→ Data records

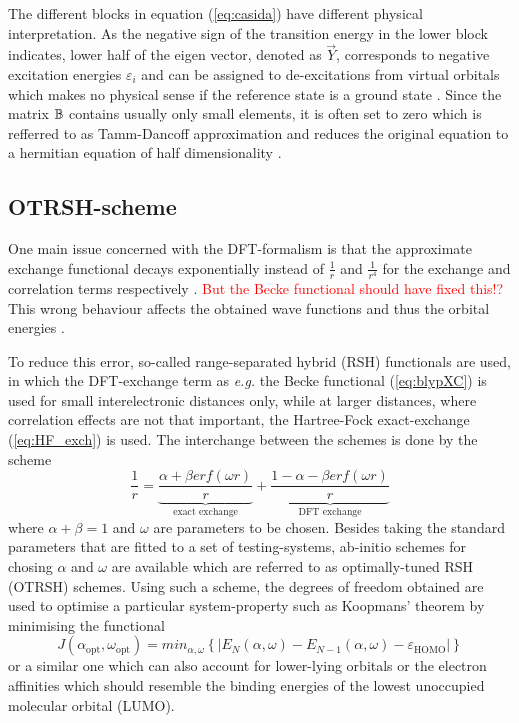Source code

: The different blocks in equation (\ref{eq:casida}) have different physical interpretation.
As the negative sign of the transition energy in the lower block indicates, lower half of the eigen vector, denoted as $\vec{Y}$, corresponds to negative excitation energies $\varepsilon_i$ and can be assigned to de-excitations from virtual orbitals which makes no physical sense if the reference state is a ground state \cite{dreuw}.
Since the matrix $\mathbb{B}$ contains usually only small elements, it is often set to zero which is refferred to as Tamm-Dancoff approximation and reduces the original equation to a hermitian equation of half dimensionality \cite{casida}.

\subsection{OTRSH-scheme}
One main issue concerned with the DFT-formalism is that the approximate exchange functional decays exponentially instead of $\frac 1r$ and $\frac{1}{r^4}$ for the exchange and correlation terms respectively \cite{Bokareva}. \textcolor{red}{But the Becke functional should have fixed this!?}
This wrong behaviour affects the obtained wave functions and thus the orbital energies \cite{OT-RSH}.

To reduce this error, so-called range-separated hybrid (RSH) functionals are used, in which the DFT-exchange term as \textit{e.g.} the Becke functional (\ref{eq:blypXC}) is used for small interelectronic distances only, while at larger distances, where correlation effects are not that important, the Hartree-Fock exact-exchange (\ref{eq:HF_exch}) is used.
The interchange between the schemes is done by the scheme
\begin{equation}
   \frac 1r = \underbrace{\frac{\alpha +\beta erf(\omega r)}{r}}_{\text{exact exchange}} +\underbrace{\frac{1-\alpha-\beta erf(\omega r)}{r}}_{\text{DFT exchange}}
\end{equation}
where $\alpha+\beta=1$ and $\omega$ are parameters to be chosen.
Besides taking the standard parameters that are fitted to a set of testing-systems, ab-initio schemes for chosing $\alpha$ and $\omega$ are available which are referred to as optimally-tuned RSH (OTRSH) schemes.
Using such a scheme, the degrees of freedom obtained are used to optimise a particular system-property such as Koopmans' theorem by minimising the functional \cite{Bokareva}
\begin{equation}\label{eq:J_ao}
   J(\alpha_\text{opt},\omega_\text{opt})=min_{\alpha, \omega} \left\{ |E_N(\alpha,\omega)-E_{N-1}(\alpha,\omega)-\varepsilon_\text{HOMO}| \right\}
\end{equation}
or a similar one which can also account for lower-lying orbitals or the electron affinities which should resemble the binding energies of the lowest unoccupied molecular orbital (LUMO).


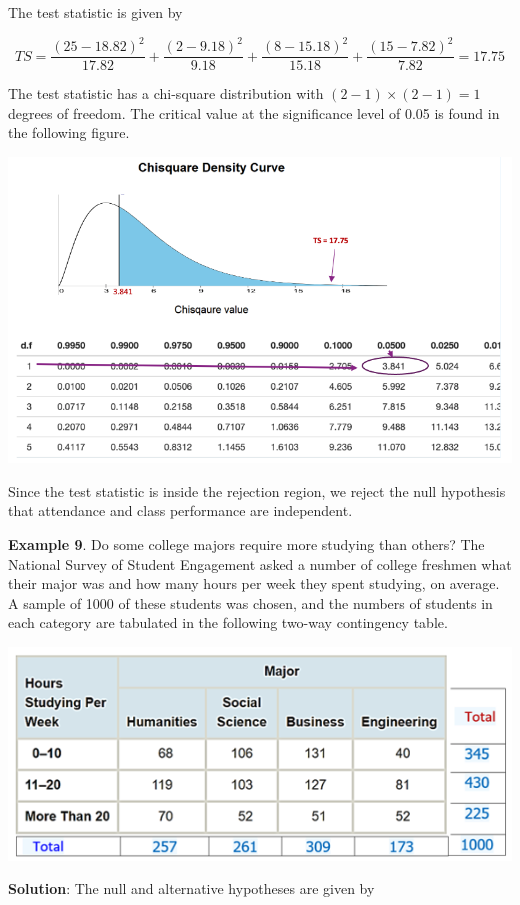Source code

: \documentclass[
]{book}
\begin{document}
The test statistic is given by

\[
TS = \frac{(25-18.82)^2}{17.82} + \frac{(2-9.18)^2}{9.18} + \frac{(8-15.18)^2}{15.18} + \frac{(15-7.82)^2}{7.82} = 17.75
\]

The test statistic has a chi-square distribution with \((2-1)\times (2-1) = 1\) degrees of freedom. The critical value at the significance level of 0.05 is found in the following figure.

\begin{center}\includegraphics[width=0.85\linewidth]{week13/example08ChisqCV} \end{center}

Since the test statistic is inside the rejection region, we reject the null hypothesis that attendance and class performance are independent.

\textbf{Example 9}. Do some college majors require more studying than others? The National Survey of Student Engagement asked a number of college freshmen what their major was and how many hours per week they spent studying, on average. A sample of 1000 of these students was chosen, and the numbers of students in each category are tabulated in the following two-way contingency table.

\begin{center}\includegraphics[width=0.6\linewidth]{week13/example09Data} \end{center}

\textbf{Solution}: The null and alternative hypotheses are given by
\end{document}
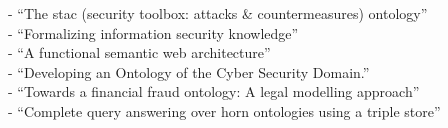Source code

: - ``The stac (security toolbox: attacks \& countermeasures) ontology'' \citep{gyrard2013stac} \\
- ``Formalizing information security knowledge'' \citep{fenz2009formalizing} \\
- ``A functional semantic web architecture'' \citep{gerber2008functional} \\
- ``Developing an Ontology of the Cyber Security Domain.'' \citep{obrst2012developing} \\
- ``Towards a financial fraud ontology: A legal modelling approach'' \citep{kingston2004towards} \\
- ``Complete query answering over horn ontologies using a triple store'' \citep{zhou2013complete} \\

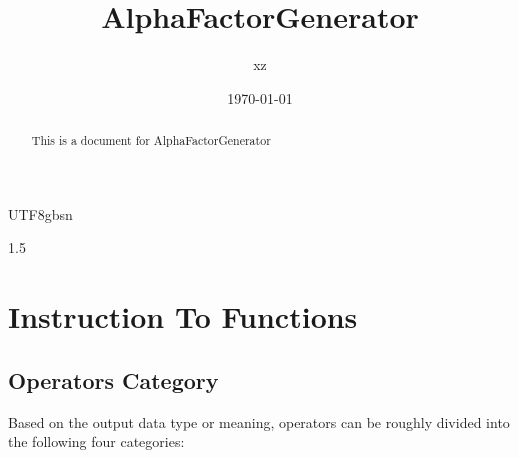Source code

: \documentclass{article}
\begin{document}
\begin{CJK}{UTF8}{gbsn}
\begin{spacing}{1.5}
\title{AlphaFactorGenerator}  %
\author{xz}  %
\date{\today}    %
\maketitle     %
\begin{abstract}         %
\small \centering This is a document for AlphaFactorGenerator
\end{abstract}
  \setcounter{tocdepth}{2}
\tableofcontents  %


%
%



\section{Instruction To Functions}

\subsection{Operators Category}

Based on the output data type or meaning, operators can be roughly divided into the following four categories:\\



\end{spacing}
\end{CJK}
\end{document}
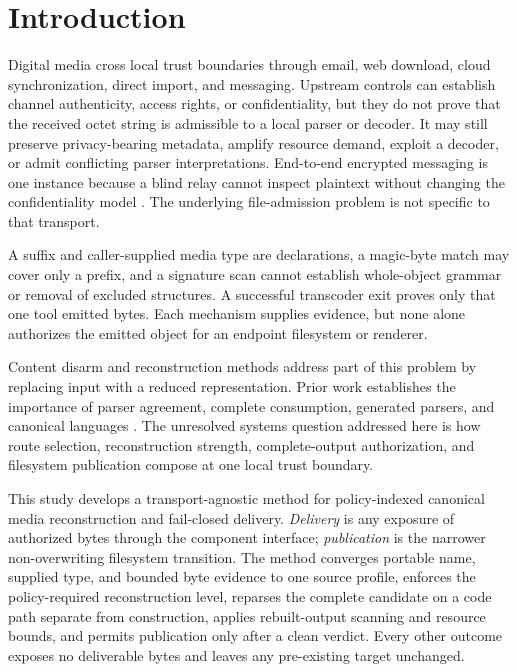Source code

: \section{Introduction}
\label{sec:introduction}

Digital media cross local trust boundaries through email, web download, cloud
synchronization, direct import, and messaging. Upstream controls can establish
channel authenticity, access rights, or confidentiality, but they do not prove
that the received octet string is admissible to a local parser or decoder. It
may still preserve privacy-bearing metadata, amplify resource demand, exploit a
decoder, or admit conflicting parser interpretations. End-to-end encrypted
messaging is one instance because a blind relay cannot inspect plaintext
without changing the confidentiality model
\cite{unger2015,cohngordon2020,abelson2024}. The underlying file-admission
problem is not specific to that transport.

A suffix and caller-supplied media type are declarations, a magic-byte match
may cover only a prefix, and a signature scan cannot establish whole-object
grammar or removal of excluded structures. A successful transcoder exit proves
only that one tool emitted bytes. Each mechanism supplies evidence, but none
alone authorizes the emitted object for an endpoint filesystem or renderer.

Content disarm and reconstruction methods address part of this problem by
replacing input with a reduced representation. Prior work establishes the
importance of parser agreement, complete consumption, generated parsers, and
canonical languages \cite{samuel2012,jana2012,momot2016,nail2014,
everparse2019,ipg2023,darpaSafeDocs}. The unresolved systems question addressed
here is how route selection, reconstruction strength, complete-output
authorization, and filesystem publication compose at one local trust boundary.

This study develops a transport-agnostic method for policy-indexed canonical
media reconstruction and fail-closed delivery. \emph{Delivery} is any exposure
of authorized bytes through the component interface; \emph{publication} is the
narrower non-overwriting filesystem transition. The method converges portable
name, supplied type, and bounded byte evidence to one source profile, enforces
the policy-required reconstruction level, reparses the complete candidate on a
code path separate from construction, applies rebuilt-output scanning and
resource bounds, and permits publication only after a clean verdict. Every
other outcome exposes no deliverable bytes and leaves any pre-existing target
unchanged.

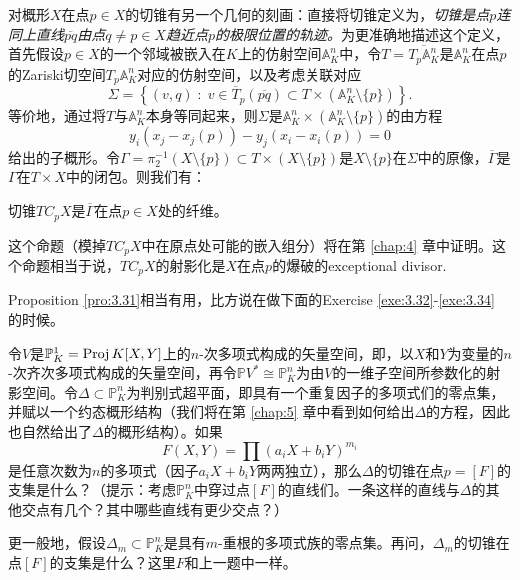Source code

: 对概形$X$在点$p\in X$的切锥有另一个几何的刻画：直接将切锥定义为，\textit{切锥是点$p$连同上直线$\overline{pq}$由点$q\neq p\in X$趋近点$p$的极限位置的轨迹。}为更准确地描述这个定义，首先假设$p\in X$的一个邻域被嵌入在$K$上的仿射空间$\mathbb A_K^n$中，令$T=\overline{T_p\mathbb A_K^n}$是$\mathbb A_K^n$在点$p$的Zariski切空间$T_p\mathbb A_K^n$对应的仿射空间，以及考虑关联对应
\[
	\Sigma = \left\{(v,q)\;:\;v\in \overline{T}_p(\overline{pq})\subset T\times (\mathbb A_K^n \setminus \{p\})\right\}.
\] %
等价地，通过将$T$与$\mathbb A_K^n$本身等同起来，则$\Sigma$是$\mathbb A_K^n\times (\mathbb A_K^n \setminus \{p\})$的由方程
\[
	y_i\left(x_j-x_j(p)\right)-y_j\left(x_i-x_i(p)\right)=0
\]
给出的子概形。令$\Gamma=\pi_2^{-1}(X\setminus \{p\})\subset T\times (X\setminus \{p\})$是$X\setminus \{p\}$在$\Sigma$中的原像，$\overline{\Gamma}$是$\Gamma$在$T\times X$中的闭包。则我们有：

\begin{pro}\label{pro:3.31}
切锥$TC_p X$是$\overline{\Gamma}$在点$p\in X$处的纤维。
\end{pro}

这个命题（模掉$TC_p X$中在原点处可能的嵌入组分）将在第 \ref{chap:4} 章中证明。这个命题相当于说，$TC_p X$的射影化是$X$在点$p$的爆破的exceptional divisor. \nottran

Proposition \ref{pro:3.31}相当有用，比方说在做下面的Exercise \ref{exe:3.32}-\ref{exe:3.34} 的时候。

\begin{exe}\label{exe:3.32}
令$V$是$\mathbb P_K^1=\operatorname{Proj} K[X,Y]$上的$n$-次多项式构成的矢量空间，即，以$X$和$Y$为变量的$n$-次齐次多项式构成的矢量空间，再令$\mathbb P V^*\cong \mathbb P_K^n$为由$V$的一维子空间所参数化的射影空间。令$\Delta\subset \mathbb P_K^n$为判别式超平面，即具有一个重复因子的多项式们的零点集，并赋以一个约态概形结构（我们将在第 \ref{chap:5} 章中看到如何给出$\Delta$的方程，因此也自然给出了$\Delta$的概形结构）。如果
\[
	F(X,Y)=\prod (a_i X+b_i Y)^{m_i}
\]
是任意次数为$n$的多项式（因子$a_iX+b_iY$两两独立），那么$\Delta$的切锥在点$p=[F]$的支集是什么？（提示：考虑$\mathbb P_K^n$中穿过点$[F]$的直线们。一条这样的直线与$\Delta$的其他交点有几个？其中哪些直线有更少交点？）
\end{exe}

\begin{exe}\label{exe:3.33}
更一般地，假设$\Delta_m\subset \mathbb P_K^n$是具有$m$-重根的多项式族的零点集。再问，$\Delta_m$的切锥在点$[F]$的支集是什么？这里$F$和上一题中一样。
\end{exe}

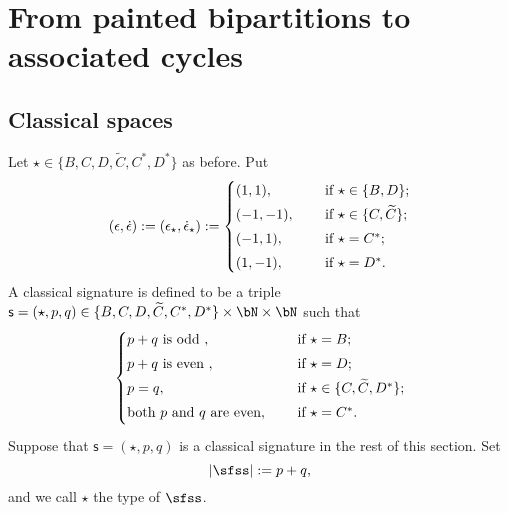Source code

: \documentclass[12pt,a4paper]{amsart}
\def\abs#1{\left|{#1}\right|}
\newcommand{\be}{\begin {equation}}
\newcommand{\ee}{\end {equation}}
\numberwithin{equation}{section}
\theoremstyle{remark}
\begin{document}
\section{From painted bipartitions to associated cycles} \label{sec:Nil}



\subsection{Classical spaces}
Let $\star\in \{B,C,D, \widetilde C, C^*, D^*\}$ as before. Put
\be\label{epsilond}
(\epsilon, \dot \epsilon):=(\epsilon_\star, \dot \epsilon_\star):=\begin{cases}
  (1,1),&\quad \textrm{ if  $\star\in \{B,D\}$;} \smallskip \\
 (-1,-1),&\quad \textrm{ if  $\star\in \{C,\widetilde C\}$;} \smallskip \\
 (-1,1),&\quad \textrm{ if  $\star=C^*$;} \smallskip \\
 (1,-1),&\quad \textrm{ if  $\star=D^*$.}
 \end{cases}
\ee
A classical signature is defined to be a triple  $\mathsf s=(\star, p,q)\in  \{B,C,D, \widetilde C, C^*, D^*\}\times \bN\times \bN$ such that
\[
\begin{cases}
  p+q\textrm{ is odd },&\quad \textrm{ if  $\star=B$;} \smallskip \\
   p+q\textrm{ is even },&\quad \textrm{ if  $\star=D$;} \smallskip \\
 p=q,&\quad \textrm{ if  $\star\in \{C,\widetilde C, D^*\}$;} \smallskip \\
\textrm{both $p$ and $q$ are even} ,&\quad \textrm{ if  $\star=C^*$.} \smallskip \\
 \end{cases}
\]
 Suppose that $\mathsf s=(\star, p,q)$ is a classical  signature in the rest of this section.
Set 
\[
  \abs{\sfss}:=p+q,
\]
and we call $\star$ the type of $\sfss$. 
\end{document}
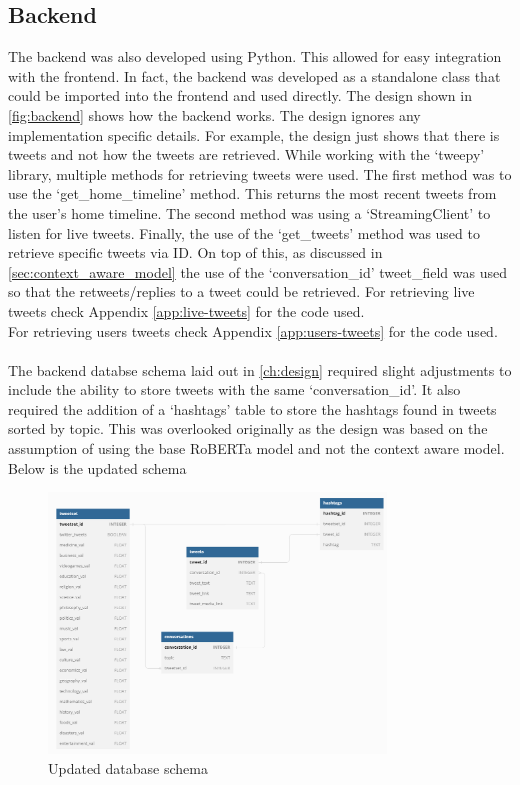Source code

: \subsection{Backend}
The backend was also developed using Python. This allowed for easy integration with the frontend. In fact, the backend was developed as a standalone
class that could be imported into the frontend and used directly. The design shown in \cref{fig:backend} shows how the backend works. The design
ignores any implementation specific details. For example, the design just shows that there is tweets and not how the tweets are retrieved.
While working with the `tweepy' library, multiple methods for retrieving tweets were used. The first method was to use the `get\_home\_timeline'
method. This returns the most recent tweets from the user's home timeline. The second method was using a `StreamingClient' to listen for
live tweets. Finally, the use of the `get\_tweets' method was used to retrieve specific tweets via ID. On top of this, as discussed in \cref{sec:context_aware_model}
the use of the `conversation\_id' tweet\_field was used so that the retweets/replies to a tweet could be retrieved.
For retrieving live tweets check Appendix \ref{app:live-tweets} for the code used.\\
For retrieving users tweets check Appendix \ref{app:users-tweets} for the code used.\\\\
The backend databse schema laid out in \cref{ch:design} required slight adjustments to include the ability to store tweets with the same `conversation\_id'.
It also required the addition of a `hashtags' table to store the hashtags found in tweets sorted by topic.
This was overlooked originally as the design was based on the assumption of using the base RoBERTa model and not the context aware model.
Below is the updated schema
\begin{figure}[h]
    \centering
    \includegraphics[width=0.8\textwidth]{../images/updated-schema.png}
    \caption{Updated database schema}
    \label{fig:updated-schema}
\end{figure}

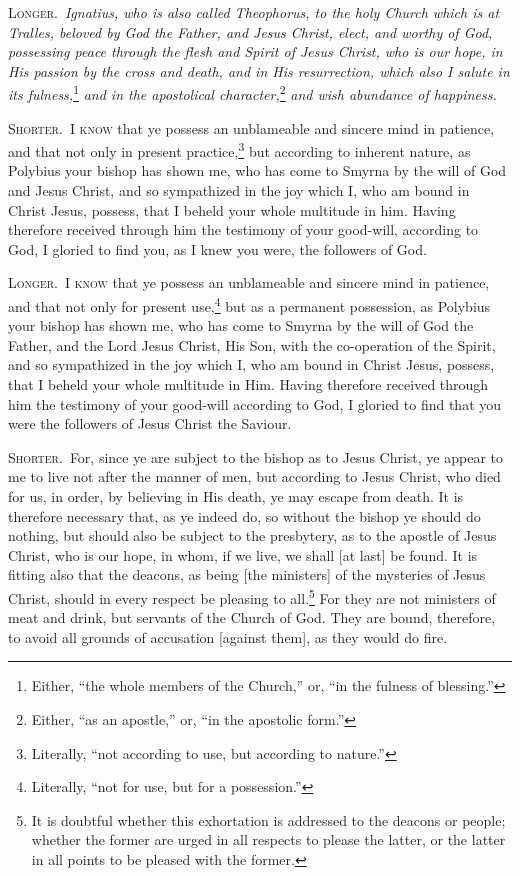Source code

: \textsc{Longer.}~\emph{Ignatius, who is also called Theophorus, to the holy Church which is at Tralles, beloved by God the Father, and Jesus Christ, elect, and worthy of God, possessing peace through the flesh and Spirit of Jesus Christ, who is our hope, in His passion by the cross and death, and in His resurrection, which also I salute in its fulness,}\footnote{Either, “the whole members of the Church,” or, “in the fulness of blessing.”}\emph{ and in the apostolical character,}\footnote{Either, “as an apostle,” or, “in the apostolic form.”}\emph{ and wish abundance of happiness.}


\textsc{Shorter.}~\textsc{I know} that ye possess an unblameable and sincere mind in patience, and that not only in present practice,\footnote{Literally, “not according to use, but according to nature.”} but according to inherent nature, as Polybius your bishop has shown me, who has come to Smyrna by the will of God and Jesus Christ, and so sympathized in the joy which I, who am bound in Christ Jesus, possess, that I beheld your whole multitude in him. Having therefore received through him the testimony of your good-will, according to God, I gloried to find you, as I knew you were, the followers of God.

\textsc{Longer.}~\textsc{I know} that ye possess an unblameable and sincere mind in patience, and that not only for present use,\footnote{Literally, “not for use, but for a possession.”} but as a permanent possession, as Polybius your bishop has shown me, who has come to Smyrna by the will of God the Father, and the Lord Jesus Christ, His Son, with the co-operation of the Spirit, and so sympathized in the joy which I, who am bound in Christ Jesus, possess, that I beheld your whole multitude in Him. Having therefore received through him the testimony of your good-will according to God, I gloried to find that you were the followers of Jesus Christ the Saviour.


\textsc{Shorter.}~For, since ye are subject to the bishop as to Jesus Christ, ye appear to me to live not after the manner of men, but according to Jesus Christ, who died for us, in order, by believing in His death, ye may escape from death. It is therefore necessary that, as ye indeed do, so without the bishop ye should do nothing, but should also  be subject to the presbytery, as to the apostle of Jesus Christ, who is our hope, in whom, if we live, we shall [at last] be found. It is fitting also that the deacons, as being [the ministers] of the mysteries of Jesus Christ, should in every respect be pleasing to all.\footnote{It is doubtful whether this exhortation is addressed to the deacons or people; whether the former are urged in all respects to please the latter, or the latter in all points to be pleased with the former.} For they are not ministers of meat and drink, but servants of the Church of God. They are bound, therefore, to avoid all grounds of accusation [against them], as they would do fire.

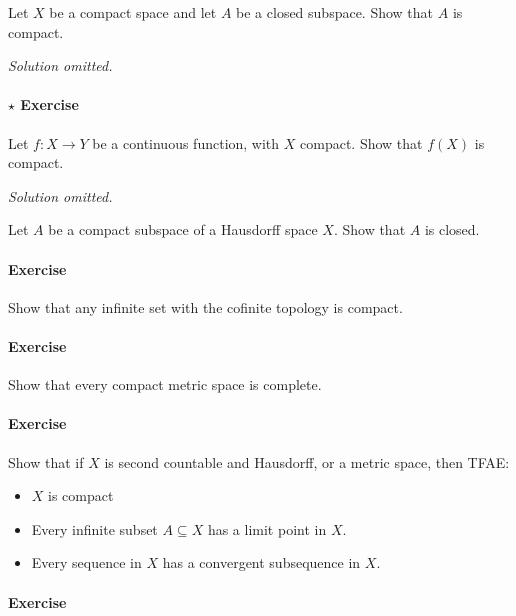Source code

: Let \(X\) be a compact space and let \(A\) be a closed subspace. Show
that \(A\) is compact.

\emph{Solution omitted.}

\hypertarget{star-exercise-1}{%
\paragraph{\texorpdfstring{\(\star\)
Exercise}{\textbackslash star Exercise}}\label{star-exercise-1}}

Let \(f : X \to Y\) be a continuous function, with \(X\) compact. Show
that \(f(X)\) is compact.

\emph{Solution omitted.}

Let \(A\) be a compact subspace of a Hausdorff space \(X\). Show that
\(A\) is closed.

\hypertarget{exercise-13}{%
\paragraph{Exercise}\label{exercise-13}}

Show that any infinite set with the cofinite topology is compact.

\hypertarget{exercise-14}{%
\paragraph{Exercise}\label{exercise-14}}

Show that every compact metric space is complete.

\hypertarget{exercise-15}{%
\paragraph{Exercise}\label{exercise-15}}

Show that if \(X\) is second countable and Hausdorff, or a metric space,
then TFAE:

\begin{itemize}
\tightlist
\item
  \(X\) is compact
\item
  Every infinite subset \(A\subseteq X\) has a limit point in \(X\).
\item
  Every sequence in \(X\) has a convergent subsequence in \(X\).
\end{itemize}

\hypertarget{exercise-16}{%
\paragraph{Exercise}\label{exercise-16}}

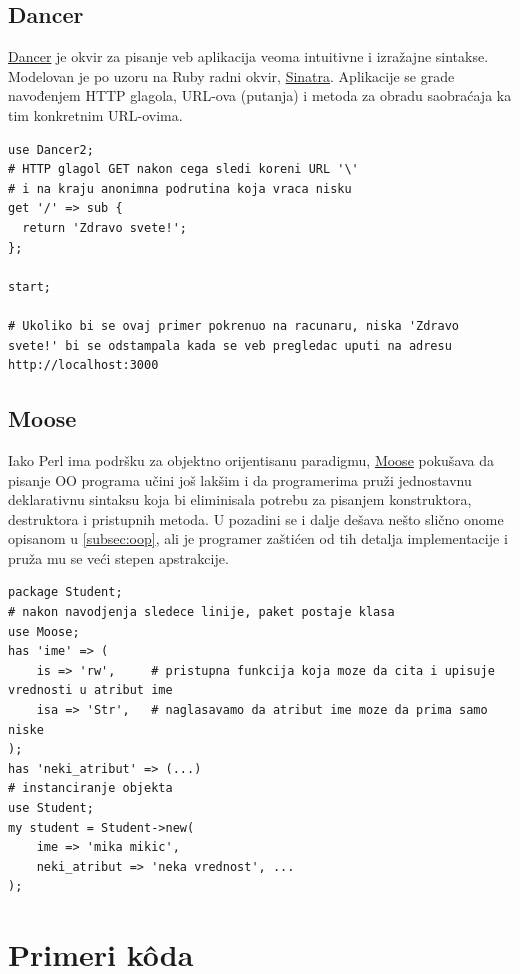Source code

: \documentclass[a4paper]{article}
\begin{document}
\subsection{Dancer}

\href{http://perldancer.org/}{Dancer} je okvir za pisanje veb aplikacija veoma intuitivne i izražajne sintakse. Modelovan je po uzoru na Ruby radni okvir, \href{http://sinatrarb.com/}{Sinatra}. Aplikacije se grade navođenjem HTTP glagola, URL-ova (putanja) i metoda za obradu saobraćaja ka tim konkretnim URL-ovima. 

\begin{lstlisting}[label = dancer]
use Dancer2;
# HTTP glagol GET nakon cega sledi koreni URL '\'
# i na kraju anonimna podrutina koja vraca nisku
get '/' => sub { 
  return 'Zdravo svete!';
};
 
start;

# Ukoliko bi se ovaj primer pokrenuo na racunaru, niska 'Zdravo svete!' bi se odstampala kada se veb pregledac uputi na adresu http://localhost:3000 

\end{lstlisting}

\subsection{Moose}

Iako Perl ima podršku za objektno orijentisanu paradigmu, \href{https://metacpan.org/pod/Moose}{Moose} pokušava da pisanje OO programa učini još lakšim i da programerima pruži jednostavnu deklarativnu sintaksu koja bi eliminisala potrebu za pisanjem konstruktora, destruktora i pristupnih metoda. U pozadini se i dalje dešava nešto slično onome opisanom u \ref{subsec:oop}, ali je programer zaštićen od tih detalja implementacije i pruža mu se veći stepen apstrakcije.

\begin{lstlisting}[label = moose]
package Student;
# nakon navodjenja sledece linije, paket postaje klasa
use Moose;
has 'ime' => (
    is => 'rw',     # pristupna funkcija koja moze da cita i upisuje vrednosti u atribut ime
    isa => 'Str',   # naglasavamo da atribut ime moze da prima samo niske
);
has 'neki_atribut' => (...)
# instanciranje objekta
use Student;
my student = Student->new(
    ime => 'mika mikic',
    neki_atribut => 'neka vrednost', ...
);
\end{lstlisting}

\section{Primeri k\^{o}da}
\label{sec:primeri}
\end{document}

→ Exercise directions
Look above for the line containing "are given by", then copy exactly from it through the line containing "channel authenticity, access", keeping both and leaving out pictures. Add nothing else.

→ Exercise result
\textbf{Solution}: The null and alternative hypotheses are given by
\end{document}
Source code

: - ``The stac (security toolbox: attacks \& countermeasures) ontology'' \citep{gyrard2013stac} \\
- ``Formalizing information security knowledge'' \citep{fenz2009formalizing} \\
- ``A functional semantic web architecture'' \citep{gerber2008functional} \\
- ``Developing an Ontology of the Cyber Security Domain.'' \citep{obrst2012developing} \\
- ``Towards a financial fraud ontology: A legal modelling approach'' \citep{kingston2004towards} \\
- ``Complete query answering over horn ontologies using a triple store'' \citep{zhou2013complete} \\

Source code

: \documentclass{article}
\begin{document}
\begin{CJK}{UTF8}{gbsn}
\begin{spacing}{1.5}
\title{AlphaFactorGenerator}  %
\author{xz}  %
\date{\today}    %
\maketitle     %
\begin{abstract}         %
\small \centering This is a document for AlphaFactorGenerator
\end{abstract}
  \setcounter{tocdepth}{2}
\tableofcontents  %


%
%



\section{Instruction To Functions}

\subsection{Operators Category}

Based on the output data type or meaning, operators can be roughly divided into the following four categories:\\



\end{spacing}
\end{CJK}
\end{document}
Source code

: \section{Introduction}
\label{sec:introduction}

Digital media cross local trust boundaries through email, web download, cloud
synchronization, direct import, and messaging. Upstream controls can establish
channel authenticity, access rights, or confidentiality, but they do not prove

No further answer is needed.